Brands and colors are indistinguishably linked – think Golden Arches, Amex Black Card, Tiffany Blue or breast cancer’s Pink Ribbon. After all, colors create a vibrant visual experience. They make things more attractive, affect our mood and can even subconsciously shape action. As a result, brands put a lot of thought into the colors they use.

According to the Institute for Color Research (CCICOLOR), the average person makes a subconscious judgment about a product, person or the environment within 90 seconds. More than 2/3 of that judgment is based on color!

That said, individual experiences, upbringing, cultural differences, and context can also shape our response to color. For example, in America, white is most closely linked with happy bridal occasions, whereas in India, white is worn when someone dies.

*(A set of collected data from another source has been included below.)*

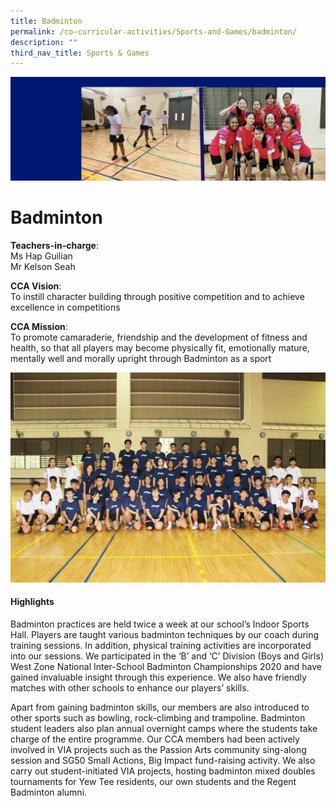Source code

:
 ```yaml
---
title: Badminton
permalink: /co-curricular-activities/Sports-and-Games/badminton/
description: ""
third_nav_title: Sports & Games
---
```

![](/images/CCA-Featured-Banner-scaled.jpg)

Badminton
=========

**Teachers-in-charge**:  
Ms Hap Guilian  
Mr Kelson Seah

**CCA Vision**:  
To instill character building through positive competition and to achieve excellence in competitions

**CCA Mission**:  
To promote camaraderie, friendship and the development of fitness and health, so that all players may become physically fit, emotionally mature, mentally well and morally upright through Badminton as a sport

![](/images/Badminton-Formal-Ver-2.png)

#### **Highlights** 

Badminton practices are held twice a week at our school’s Indoor Sports Hall. Players are taught various badminton techniques by our coach during training sessions. In addition, physical training activities are incorporated into our sessions. We participated in the ‘B’ and ‘C’ Division (Boys and Girls) West Zone National Inter-School Badminton Championships 2020 and have gained invaluable insight through this experience. We also have friendly matches with other schools to enhance our players’ skills.

Apart from gaining badminton skills, our members are also introduced to other sports such as bowling, rock-climbing and trampoline. Badminton student leaders also plan annual overnight camps where the students take charge of the entire programme. Our CCA members had been actively involved in VIA projects such as the Passion Arts community sing-along session and SG50 Small Actions, Big Impact fund-raising activity. We also carry out student-initiated VIA projects, hosting badminton mixed doubles tournaments for Yew Tee residents, our own students and the Regent Badminton alumni.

Some colors, however, evoke universal emotional responses. A great example would be the color blue, which conveys honesty, trust and dependability. Blue is often used in logos, such as:

logos-blue

Other brand color associations include:

  • Pink/Purple: Feminine, fun, youthful – frequently used to promote beauty products.
  • logos-pinkpurple

  • Green: Good, healthy, organic – and can be used to convey relaxation, nature or environmental issues.
  • logos-green

  • Red: Designers use red in high-energy context; often to convey a sense of urgency or boldness.
  • logos-red

  • Silver: Sophistication, class, with a little bit of mystery around it.
  • logos-silver

  • Black: Elegance, boldness, power, sophistication.
  • logos-black

  • Orange: Fun, warmth and enthusiasm.
  • logos-orange

  • Yellow: Cheerful and optimistic.
  • logos-yellow

International brands like McDonalds use high-energy colors like red and yellow, which convey the same feeling of activity and cheerfulness no matter which country you’re in.

How to Choose the Right Color Palette for Your Brand

The first step to choosing the right brand color is to establish your brand’s voice and feel. To help, consider where your brand falls in the list of colors above. With that context in place, brand colors will be much easier to pick. Here are a few tips to help you choose the right colors for your brand:

  • Start with one color that conveys your style or voice. If you have a logo, use the dominant color in your logo as your first primary color. Afterwards, add one more primary color, a secondary color, and an accent color.
    • Need ideas for where to start? Use this quiz, and check out Color Hunt, Palettab, Paletton, or Adobe Kuler to help pick complementary colors.
    • To make sure your brand colors remain consistent, create a style guide with hex values. Also be sure to define different background colors and grayscale. This will help down the road when you expand your range of visuals and design.
  • Aim to use a maximum of four colors. You can add some variety by using different shades and tints of those four colors. 0to255 is a great tool for choosing the perfect hover or gradient colors.
  • Repetition is key to success when it comes to establishing a well-known color palette for your brand. Use your color scheme everywhere in your marketing. This includes your marketing and sales collateral, your brand’s site and social channels, and more.
  • Remember to avoid confusion with other brands by staying away from your competitors’ colors. This will help you stand out to prospective customers as a unique and memorable offering.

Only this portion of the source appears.